(Rendered images with source text)
※ ※ ※

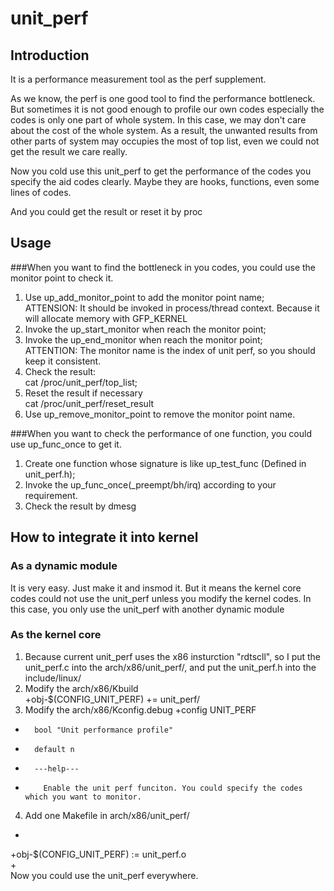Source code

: # unit_perf

## Introduction
It is a performance measurement tool as the perf supplement.

As we know, the perf is one good tool to find the performance bottleneck. But sometimes it is not good enough to profile our own codes especially the codes is only one part of whole system. In this case, we may don't care about the cost of the whole system. As a result, the unwanted results from other parts of system may occupies the most of top list, even we could not get the result we care really.  

Now you cold use this unit_perf to get the performance of the codes you specify the aid codes clearly. Maybe they are hooks, functions, even some lines of codes.

And you could get the result or reset it by proc

## Usage  
###When you want to find the bottleneck in you codes, you could use the monitor point to check it.  
1. Use up_add_monitor_point to add the monitor point name;  
ATTENSION: It should be invoked in process/thread context. Because it will allocate memory with GFP_KERNEL  
2. Invoke the up_start_monitor when reach the monitor point;  
3. Invoke the up_end_monitor when reach the monitor point;  
ATTENTION: The monitor name is the index of unit perf, so you should keep it consistent.
4. Check the result:  
cat /proc/unit_perf/top_list;  
5. Reset the result if necessary  
cat /proc/unit_perf/reset_result  
6. Use up_remove_monitor_point to remove the monitor point name.  

###When you want to check the performance of one function, you could use up_func_once to get it.  
1. Create one function whose signature is like up_test_func (Defined in unit_perf.h);  
2. Invoke the up_func_once(_preempt/bh/irq) according to your requirement.  
3. Check the result by dmesg  


## How to integrate it into kernel
### As a dynamic module
It is very easy. Just make it and insmod it.
But it means the kernel core codes could not use the unit_perf unless you modify the kernel codes.
In this case, you only use the unit_perf with another dynamic module  

### As the kernel core 
1. Because current unit_perf uses the x86 insturction "rdtscll", so I put the unit_perf.c into the arch/x86/unit_perf/, and put the unit_perf.h into the include/linux/  
2. Modify the arch/x86/Kbuild  
  +obj-$(CONFIG_UNIT_PERF) += unit_perf/
3. Modify the arch/x86/Kconfig.debug
  +config UNIT_PERF
  +       bool "Unit performance profile"  
  +       default n  
  +       ---help---  
  +         Enable the unit perf funciton. You could specify the codes which you want to monitor.  
4. Add one Makefile in arch/x86/unit_perf/  
  +  
  +obj-$(CONFIG_UNIT_PERF) := unit_perf.o  
  +  
Now you could use the unit_perf everywhere.











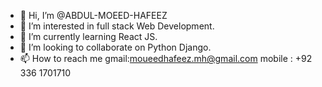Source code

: - 👋 Hi, I’m @ABDUL-MOEED-HAFEEZ
- 👀 I’m interested in full stack Web Development.
- 🌱 I’m currently learning React JS.
- 💞️ I’m looking to collaborate on Python Django.
- 📫 How to reach me gmail:moueedhafeez.mh@gmail.com mobile : +92 336 1701710

<!---
ABDUL-MOEED-HAFEEZ/ABDUL-MOEED-HAFEEZ is a ✨ special ✨ repository because its `README.md` (this file) appears on your GitHub profile.
You can click the Preview link to take a look at your changes.
--->
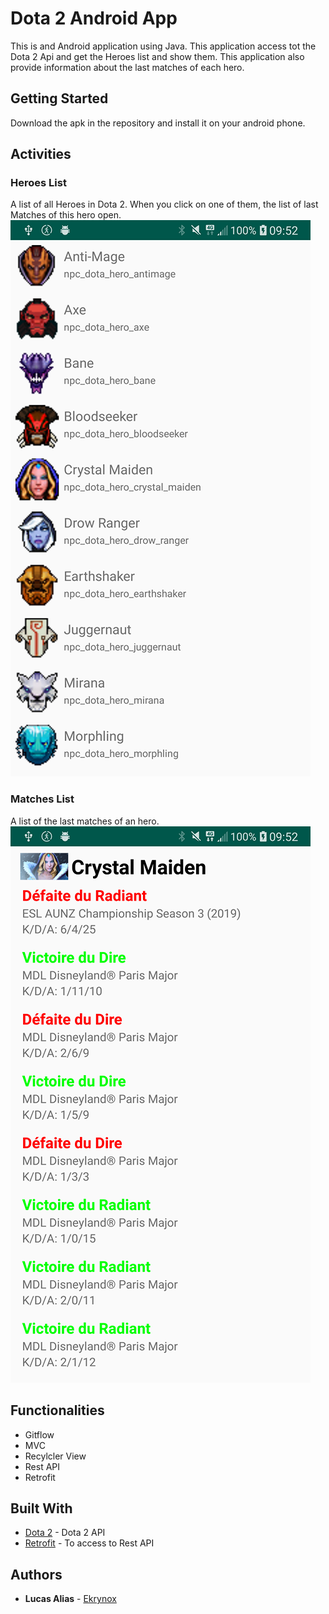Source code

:# Dota 2 Android App
This is and Android application using Java.
This application access tot the Dota 2 Api and get the Heroes list and show them. This application also provide information about the last matches of each hero.

## Getting Started
Download the apk in the repository and install it on your android phone.

## Activities
### Heroes List
A list of all Heroes in Dota 2.
When you click on one of them, the list of last Matches of this hero open.
![MainActivity](55892457_1149658498528863_394923716040982528_n.png)

### Matches List
A list of the last matches of an hero.
![SecondActivity](56161902_354004908656414_2267351838724456448_n.png)

## Functionalities
* Gitflow
* MVC
* Recylcler View
* Rest API
* Retrofit

## Built With
* [Dota 2](https://docs.opendota.com/) - Dota 2 API
* [Retrofit](https://square.github.io/retrofit/) - To access to Rest API

## Authors
* **Lucas Alias** - [Ekrynox](https://github.com/Ekrynox)

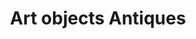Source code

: ---
title: Art objects Antiques
longTitle: 'Art objects, Antiques'
tags:
- gccommon
use:
- "[[Artefacts]]"
---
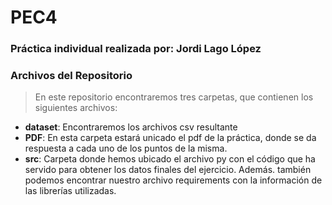 # PEC4

### Práctica individual realizada por: Jordi Lago López

### Archivos del Repositorio

> En este repositorio encontraremos tres carpetas, que contienen los siguientes archivos:
* **dataset**: Encontraremos los archivos csv resultante
* **PDF**: En esta carpeta estará unicado el pdf de la práctica, donde se da respuesta a cada uno de los puntos de la misma.
* **src**: Carpeta donde hemos ubicado el archivo py con el código que ha servido para obtener los datos finales del ejercicio. Además. también podemos encontrar nuestro archivo requirements con la información de las librerías utilizadas.
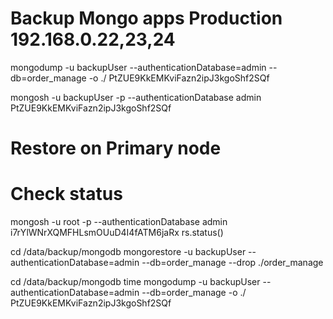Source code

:# Backup Mongo apps Production 192.168.0.22,23,24
mongodump -u backupUser --authenticationDatabase=admin --db=order_manage -o ./ 
PtZUE9KkEMKviFazn2ipJ3kgoShf2SQf

mongosh -u backupUser -p --authenticationDatabase admin
PtZUE9KkEMKviFazn2ipJ3kgoShf2SQf

# Restore on Primary node
# Check  status
mongosh -u root -p --authenticationDatabase admin
i7rYlWNrXQMFHLsmOUuD4I4fATM6jaRx
rs.status()

cd /data/backup/mongodb
mongorestore -u backupUser --authenticationDatabase=admin --db=order_manage --drop ./order_manage


cd /data/backup/mongodb
time mongodump -u backupUser --authenticationDatabase=admin --db=order_manage -o ./ 
PtZUE9KkEMKviFazn2ipJ3kgoShf2SQf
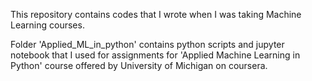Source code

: This repository contains codes that I wrote when I was taking Machine Learning courses.

Folder 'Applied_ML_in_python' contains python scripts and jupyter notebook that I used for assignments for 'Applied Machine Learning in Python' course offered by University of Michigan on coursera.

※ ※ ※

Try it:
Looking at the records above, return exactly the lines from the line with "It is very easy. Just make it and insmod it." to the line with "### As the kernel core", both ends included.

Output for this task:
It is very easy. Just make it and insmod it.
But it means the kernel core codes could not use the unit_perf unless you modify the kernel codes.
In this case, you only use the unit_perf with another dynamic module  

### As the kernel core 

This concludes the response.